(What needs to be done) Your answer is to be every line of the material that includes the string "section".

'''

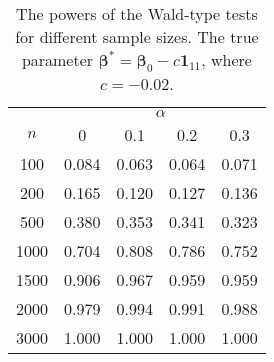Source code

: \documentclass[a4paper]{article}%
\begin{document}
\begin{table}[h]
	\caption{The powers of the Wald-type tests for different sample sizes. The true parameter  $\boldsymbol{\beta}^* = \boldsymbol{\beta}_0 - c \boldsymbol{1}_{11}$, where $c = - 0.02$. }%
	\label{TAB:sim3}
	\centering
	\begin{tabular}
		[c]{|c|cccc|}\hline
		&\multicolumn{4}{c|}{$\alpha$}\\
		$n$  & 0  & 0.1 & 0.2 & 0.3 \\ \hline
		100 & 0.084 & 0.063 & 0.064 & 0.071\\
		200 & 0.165 & 0.120 & 0.127 & 0.136\\
		500 & 0.380 & 0.353 & 0.341 & 0.323\\
		1000 & 0.704 & 0.808 & 0.786 & 0.752\\
		1500 & 0.906 & 0.967 & 0.959 & 0.959\\
		2000 & 0.979 & 0.994 & 0.991 & 0.988\\
		3000 & 1.000 & 1.000 & 1.000 & 1.000
				
		\\\hline
	\end{tabular}
\end{table}
\end{document}
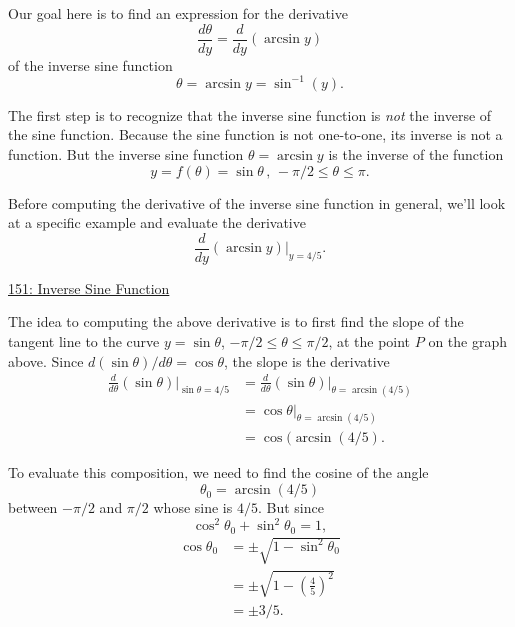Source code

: \documentclass{ximera}
\begin{document}
Our goal here is to find an expression for the derivative
\[
       \frac{d\theta}{dy} = \frac{d}{dy} \left(   \arcsin y \right)
\]
of the inverse sine function
\[
       \theta = \arcsin y = \sin^{-1}(y) .
\]

The first step is to recognize that the inverse sine function is \emph{not} the inverse of the sine function. Because the sine function is not one-to-one, its inverse is not a function. But the inverse sine function $\theta = \arcsin y$ is the inverse of the function
\[
  y = f(\theta) = \sin\theta \, , \, -\pi/2 \leq \theta \leq \pi.
\]

\begin{example} \label{ExLKDFrsfD}
Before computing the derivative of the inverse sine function in general, we'll look at a specific example and evaluate the derivative
\[
   \frac{d}{dy} \left(  \arcsin y \right) \Big|_{y=4/5} .
\]

\begin{onlineOnly}
    \begin{center}
\end{center}
\end{onlineOnly}

\href{https://www.desmos.com/calculator/alp2mnxqhc}{151: Inverse Sine Function}

The idea to computing the above derivative is to first find the slope of the tangent line to the curve $y=\sin\theta$, $-\pi/2 \leq \theta \leq \pi/2$, at the point $P$ on the graph above. Since $d(\sin\theta)/d\theta = \cos\theta$, the slope is the derivative
\begin{align*}
    \frac{d}{d\theta} \left(\sin\theta \right) \Big|_{\sin\theta = 4/5} &=  \frac{d}{d\theta} \left(\sin\theta \right) \Big|_{\theta = \arcsin(4/5)}  \\
                         &= \cos\theta        \Big|_{\theta = \arcsin(4/5)}  \\                                                       
 & = \cos (\arcsin(4/5).
\end{align*}

To evaluate this composition, we need to find the cosine of the angle 
\[
    \theta_0 = \arcsin(4/5)
\]
between $-\pi/2$ and $\pi/2$ whose sine is $4/5$. But since 
\[
  \cos^2\theta_0 + \sin^2\theta_0 = 1 ,
\] 
\begin{align*}
  \cos\theta_0 &= \pm \sqrt{1-\sin^2\theta_0} \\
                      &= \pm \sqrt{1-\left(\frac{4}{5}\right)^2} \\
                      &= \pm 3/5 .
\end{align*}


\end{example}
\end{document}
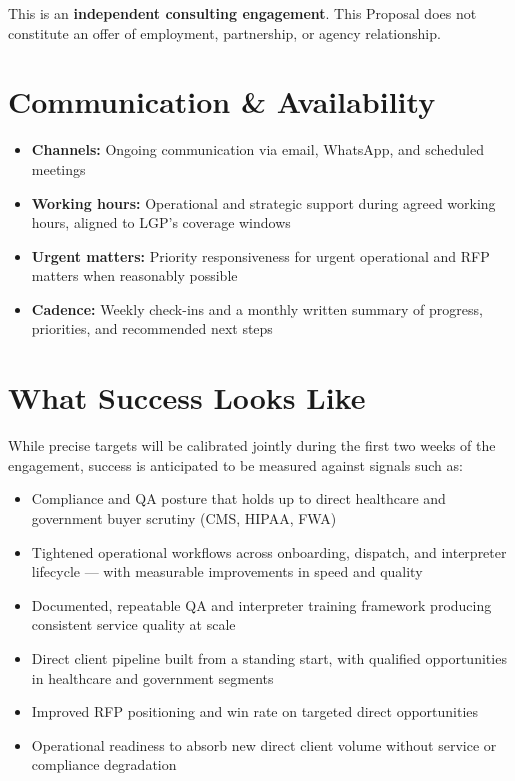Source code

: \documentclass{proposal}
\begin{document}
\vspace{8pt}

\begin{clausebox}
\sffamily\small
This is an \textbf{independent consulting engagement}. This Proposal does not
constitute an offer of employment, partnership, or agency relationship.
\end{clausebox}

\section{Communication \& Availability}

\begin{itemize}[leftmargin=1.5em, itemsep=4pt, topsep=4pt]
  \item \textbf{Channels:} Ongoing communication via email, WhatsApp, and
        scheduled meetings
  \item \textbf{Working hours:} Operational and strategic support during
        agreed working hours, aligned to LGP's coverage windows
  \item \textbf{Urgent matters:} Priority responsiveness for urgent
        operational and RFP matters when reasonably possible
  \item \textbf{Cadence:} Weekly check-ins and a monthly written summary
        of progress, priorities, and recommended next steps
\end{itemize}

\section{What Success Looks Like}

While precise targets will be calibrated jointly during the first two weeks
of the engagement, success is anticipated to be measured against signals
such as:

\begin{itemize}[leftmargin=1.5em, itemsep=3pt, topsep=2pt]
  \item Compliance and QA posture that holds up to direct healthcare and
        government buyer scrutiny (CMS, HIPAA, FWA)
  \item Tightened operational workflows across onboarding, dispatch, and
        interpreter lifecycle --- with measurable improvements in speed
        and quality
  \item Documented, repeatable QA and interpreter training framework
        producing consistent service quality at scale
  \item Direct client pipeline built from a standing start, with
        qualified opportunities in healthcare and government segments
  \item Improved RFP positioning and win rate on targeted direct
        opportunities
  \item Operational readiness to absorb new direct client volume without
        service or compliance degradation
\end{itemize}
\end{document}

'''

(Expected answer)
\section{Communication \& Availability}
\section{What Success Looks Like}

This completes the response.